LatterDayBride has been crafting beautiful experiences for over 20 years, helping Utah’s brides celebrate on their big day wearing a dress from our curated collection of modest wedding dresses. Top Shelf Utah provides professional bartending services to the many events, like the Sundance Film Festival, occurring in Park City.
The wedding and events industries have been undeniably hard hit. And into the new year, our futures are no more certain. Navigating this continued uncertainty requires more than Congress’ survival stopgap measure that will help us only limp into April after missing out on our busiest months of the year.
If we want to ensure that small-business owners in Utah and across the U.S. can keep our doors open and our employees on payroll, we need a long-term recovery agenda that puts us — the backbones of our communities — front and center.
This is not where we and our fellow small-business owners expected to be when this year started. While we were both gearing up our businesses for growth, starting off the year with our strongest Januarys yet, the COVID-19 pandemic brought our industries to screeching halts. We knew the shutdowns and ongoing restrictions were important to the health and safety of all Americans. But for businesses in hard-hit industries like ours, these ongoing restrictions have forced us to make difficult, often heartbreaking decisions just to survive.
We had to pivot. LatterDayBride lost its prom business, but we started a “try before you buy” at-home program and reduced square footage at our retail store. Top Shelf launched The Bartenders Box — an at-home cocktail mixology kit delivery service. We have learned a lot of about resiliency, but that resiliency will not be enough to sustain us indefinitely.
Our stories are hardly unique. We are both part of the Goldman Sachs 10,000 Small Businesses Voices community, and a survey last month found that 42% of us have been forced to lay off employees or cut compensation, more than half had to stop paying ourselves and a third dipped into personal savings to keep our businesses operational. It’s even bleaker for Black small-business owners — 61% have forgone paying themselves and 58% report using personal savings to stay open.
The recent COVID relief package will help bridge the gap for small businesses over the coming weeks and months, but that will fall short of the time it will take for Utah and the weddings and events industries to return to business as usual.
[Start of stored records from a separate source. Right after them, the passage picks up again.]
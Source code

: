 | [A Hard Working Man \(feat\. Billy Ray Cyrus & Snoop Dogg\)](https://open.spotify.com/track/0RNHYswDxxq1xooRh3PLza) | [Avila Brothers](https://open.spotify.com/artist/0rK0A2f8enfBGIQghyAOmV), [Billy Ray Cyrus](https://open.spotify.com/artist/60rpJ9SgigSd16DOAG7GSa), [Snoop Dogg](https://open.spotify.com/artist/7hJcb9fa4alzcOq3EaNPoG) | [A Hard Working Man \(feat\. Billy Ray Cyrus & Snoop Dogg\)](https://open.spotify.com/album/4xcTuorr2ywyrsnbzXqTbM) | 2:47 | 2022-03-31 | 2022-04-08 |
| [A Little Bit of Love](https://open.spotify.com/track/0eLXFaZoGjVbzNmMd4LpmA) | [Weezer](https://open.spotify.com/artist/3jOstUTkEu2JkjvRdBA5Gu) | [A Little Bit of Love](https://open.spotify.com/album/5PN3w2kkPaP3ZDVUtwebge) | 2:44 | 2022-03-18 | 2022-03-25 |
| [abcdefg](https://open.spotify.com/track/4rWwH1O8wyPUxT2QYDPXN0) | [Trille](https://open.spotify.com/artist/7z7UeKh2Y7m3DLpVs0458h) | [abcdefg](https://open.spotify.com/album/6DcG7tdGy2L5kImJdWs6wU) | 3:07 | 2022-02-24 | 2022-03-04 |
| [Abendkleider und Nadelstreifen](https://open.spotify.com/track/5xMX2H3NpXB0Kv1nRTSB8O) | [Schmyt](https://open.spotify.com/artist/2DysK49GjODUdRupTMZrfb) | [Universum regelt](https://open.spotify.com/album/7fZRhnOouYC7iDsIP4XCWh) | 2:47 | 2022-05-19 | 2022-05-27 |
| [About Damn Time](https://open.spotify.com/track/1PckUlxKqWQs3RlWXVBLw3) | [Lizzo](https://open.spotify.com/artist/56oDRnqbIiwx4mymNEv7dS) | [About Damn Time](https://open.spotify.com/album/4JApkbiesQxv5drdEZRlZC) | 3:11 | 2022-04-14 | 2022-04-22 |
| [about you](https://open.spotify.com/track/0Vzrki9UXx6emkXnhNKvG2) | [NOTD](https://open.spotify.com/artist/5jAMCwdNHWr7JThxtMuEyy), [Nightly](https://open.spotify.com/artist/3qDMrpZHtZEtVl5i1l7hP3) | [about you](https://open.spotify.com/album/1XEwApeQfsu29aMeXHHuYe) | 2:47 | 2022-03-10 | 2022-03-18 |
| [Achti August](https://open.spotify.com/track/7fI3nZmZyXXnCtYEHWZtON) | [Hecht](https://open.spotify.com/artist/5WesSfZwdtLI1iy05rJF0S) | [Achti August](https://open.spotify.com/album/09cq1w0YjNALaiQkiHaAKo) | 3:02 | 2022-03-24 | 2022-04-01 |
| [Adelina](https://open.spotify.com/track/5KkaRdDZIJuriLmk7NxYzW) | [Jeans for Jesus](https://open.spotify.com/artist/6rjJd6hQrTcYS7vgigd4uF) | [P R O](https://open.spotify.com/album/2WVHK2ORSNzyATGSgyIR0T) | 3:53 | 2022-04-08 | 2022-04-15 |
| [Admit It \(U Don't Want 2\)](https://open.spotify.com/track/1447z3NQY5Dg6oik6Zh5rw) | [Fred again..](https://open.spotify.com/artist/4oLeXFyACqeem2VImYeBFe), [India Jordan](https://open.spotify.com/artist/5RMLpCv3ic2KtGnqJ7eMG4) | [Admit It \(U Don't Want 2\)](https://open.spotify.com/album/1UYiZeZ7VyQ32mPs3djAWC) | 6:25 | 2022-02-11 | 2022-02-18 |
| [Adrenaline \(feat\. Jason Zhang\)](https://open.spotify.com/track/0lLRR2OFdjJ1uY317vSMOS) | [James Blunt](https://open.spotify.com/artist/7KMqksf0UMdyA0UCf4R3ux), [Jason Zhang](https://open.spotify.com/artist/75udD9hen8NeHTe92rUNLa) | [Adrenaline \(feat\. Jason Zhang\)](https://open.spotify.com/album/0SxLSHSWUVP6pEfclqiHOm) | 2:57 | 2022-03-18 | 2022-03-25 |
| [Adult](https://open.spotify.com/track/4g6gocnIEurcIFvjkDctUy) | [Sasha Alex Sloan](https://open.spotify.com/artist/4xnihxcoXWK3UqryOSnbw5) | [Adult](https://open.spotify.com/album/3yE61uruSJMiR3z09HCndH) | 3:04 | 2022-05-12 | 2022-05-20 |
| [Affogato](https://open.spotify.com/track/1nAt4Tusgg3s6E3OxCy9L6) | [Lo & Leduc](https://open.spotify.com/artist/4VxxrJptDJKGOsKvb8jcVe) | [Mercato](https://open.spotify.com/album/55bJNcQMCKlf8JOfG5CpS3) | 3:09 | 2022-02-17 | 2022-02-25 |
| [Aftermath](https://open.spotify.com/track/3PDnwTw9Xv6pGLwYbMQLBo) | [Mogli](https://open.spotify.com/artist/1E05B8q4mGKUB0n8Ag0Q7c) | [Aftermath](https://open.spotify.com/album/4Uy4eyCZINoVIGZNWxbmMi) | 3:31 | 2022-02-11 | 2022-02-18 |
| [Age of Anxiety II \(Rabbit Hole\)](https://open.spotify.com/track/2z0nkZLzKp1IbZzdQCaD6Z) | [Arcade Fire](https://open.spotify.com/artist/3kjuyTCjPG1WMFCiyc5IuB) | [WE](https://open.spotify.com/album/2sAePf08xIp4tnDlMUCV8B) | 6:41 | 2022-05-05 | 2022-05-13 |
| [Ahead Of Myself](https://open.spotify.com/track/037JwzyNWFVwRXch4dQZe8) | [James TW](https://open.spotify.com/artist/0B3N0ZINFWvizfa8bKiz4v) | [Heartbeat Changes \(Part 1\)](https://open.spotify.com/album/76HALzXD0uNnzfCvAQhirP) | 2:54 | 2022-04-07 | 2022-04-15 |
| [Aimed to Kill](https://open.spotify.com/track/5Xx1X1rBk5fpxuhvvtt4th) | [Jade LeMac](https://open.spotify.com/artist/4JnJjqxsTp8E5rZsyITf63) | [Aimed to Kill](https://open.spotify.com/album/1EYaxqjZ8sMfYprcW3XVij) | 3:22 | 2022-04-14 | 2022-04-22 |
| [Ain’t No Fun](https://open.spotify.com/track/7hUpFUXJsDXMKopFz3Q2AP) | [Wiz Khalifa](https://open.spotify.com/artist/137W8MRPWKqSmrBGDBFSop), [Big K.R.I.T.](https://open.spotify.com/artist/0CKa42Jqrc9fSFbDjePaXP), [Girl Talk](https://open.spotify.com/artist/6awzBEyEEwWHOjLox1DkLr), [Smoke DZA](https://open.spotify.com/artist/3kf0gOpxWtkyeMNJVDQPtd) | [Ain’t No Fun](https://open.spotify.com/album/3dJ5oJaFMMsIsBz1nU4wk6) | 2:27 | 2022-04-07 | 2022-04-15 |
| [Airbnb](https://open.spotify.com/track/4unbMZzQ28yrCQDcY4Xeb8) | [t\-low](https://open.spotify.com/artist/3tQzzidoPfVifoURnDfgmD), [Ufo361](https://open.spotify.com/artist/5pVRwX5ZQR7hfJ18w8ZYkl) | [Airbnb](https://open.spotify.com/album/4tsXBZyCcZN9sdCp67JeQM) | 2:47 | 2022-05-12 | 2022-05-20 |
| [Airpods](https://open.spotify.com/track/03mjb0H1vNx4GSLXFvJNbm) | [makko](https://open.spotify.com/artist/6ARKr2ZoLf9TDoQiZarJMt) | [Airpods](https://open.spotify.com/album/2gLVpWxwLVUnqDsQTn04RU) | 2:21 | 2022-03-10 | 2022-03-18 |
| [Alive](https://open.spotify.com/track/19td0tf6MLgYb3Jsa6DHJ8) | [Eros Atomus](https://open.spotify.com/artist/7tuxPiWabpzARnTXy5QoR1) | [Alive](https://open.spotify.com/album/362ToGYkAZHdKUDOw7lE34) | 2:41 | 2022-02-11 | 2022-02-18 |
While grateful to legislators for agreeing on a relief package, we’re pleading, as small-business owners, for our elected officials to step up with a comprehensive plan for small businesses. We employ nearly half the private-sector workforce, and we need greater access to long-term capital, liability protection and affordable health care and child care for our employees.
We’re proud to be part of what makes Utah a great place to live, work and visit and to have built small businesses that invest in community and our employees. But the future of our small businesses and so many others like ours are at stake. So are the futures of our nation’s cities and towns, our main streets, where small-business owners are at the core of thriving communities.
Please join us and other small-business owners in urging members of Congress to help us stay “open for business.”
Nicole Thomas is the owner of LatterDayBride, Salt Lake City.
Casey Metzger is the owner of Top Shelf Utah, Park City.